Monday, May 28, 2012

On Same-Sex Marriage

A few days ago, the nation was briefly agog over Barack Hussein Obama’s announcement that his position on same-sex marriage had "evolved," and that he now advocates State recognition of such unions as marriages on an equal basis with conventional heterosexual marriages. There was a lot of talk about it at the time: from the Right, which was scornful of this convenient (and financially productive) "evolution;" and from the Left, which did a lot of hand-wringing over what effect this sop to the homosexual-activist community would have on the critical Negro vote. Subsequent events have largely taken the heat off the subject, but discussions of it and expressions of opinion have not, and probably never will.

The most interesting relevant phenomenon since then concerns this brief video, originally posted at YouTube, in which teenager Madeleine McAulay expressed her differences with the president's "evolution," and in a most eloquent manner. The video was an instant sensation, recording over 20,000 playings in a single day...before YouTube banned it as "hate speech."

I exhort all Gentle Readers to watch the video and scrutinize it for the least iota of "hate speech." Then reflect on the sort of fear that animates YouTube's management, and what propels it. For it is well documented that a posted video only attracts YouTube's wrath when the item in question expresses a conservative or traditionalist opinion.

Miss McAulay's opinions are founded on her understanding of the Bible. If I had to take a wild, swinging guess, she might have had this passage from the Gospels in mind:

Now when Jesus finished these sayings, he left Galilee and went to the region of Judea beyond the Jordan River. Large crowds followed him, and he healed them there. Then some Pharisees came to him in order to test him. They asked, “Is it lawful to divorce a wife for any cause?” He answered, “Have you not read that from the beginning the Creator made them male and female, and said, ‘For this reason a man will leave his father and mother and will be united with his wife, and the two will become one flesh’? So they are no longer two, but one flesh. Therefore what God has joined together, let no one separate.” [Matthew 19:1-6]

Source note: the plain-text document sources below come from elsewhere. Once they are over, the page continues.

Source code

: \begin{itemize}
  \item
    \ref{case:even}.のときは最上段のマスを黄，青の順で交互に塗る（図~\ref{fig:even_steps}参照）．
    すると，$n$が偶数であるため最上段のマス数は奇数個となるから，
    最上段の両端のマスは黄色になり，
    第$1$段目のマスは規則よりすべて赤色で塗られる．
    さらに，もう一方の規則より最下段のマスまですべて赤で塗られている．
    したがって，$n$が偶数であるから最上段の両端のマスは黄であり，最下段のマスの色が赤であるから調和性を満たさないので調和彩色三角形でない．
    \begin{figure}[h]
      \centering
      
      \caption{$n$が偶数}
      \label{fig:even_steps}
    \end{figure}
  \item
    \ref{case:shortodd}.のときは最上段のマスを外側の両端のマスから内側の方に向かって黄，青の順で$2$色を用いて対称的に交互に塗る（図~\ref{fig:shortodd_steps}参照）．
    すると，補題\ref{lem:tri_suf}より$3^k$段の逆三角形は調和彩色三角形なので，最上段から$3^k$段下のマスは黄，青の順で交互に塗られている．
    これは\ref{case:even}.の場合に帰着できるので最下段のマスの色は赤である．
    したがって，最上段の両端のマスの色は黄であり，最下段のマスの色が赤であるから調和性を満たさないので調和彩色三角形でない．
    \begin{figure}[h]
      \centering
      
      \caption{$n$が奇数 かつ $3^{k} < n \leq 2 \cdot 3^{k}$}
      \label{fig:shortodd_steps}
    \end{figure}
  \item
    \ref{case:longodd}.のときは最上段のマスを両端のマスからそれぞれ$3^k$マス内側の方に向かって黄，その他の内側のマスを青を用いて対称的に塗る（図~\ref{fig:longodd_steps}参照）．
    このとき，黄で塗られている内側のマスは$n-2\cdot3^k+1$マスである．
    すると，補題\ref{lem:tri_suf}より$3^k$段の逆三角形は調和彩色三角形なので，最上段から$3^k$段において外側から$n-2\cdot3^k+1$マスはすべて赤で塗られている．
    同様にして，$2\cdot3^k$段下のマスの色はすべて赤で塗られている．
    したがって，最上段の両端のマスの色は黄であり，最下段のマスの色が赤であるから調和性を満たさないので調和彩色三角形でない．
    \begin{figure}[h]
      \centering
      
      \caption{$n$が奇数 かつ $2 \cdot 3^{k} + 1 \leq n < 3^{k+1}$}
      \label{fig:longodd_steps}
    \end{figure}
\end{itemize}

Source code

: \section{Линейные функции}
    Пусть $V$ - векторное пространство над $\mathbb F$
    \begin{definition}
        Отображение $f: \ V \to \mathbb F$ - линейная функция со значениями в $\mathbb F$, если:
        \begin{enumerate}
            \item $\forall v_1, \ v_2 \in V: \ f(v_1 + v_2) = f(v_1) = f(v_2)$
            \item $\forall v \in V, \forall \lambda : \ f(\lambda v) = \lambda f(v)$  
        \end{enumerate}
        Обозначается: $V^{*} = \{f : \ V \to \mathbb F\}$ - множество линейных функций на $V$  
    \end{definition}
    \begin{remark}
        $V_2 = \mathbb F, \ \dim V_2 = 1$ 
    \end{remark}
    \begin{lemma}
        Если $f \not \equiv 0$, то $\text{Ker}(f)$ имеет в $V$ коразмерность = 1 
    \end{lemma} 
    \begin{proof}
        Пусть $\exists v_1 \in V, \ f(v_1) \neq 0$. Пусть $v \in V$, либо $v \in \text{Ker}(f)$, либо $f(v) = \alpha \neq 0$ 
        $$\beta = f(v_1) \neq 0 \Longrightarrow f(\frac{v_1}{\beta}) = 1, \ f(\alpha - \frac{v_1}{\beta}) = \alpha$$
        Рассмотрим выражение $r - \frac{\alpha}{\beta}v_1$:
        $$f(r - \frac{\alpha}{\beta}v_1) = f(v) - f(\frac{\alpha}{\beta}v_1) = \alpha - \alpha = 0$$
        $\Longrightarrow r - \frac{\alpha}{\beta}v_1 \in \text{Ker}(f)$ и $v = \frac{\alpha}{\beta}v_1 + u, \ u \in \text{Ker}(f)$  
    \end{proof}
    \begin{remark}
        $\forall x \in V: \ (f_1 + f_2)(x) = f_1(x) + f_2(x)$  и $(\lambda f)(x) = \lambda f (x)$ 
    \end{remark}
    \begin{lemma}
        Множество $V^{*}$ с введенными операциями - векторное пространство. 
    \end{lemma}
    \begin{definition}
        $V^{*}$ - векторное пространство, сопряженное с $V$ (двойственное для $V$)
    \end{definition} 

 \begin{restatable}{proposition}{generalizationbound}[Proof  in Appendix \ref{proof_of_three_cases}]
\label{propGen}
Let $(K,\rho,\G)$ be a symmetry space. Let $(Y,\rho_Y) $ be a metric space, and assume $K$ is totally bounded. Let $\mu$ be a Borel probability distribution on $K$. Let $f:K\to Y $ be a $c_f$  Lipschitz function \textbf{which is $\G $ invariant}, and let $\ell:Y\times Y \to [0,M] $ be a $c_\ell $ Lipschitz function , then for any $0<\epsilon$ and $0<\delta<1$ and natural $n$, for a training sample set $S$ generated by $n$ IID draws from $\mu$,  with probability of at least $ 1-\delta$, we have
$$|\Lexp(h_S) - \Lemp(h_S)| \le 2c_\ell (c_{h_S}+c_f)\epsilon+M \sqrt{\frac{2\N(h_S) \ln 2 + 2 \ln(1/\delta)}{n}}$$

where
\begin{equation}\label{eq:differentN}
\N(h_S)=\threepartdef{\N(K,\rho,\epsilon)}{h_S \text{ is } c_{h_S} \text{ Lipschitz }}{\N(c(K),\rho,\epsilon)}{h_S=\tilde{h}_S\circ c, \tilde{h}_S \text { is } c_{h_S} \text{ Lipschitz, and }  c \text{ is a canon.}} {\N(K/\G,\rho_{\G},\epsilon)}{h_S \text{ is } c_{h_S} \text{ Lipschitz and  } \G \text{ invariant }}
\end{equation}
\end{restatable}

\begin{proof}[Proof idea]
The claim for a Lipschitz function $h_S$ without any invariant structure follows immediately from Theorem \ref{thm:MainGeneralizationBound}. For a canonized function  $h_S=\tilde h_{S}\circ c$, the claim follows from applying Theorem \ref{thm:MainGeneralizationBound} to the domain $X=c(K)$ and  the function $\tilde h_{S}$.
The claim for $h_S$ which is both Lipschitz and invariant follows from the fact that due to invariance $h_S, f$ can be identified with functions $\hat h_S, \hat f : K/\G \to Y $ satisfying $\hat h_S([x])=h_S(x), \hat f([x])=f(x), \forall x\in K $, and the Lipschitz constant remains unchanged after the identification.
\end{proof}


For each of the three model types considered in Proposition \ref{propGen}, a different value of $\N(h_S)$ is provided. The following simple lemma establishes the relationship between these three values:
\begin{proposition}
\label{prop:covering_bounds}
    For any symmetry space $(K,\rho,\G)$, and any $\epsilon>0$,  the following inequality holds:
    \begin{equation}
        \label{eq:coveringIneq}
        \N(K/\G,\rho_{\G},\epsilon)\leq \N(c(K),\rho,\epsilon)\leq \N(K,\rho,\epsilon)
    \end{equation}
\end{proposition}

For a sincere Christian, certain of the authority of Christ, that settles the matter. But then again, there are Americans who aren't Christians or religionists of any sort, and these have asked for secular reasons why homosexual couples should not be allowed to marry on an equal basis with heterosexual couples. Inasmuch as the United States is Constitutionally a secular polity, and freedom of conscience is guaranteed by the First Amendment, the question is worth exploring.

***

First, let's be clear about the subject matter. Homosexual couples can "marry" in any state in the Union. They merely have to find a sect which performs such "marriages" and enlist its assistance. There are many such sects, including a few that call themselves Christian despite considerable divergences from the teachings of Jesus of Nazareth. The subject of controversy is whether state governments should "redefine" marriage as the union of any two persons minded to "marry" one another, and treat such "marriages" as equivalent to conventional heterosexual marriages.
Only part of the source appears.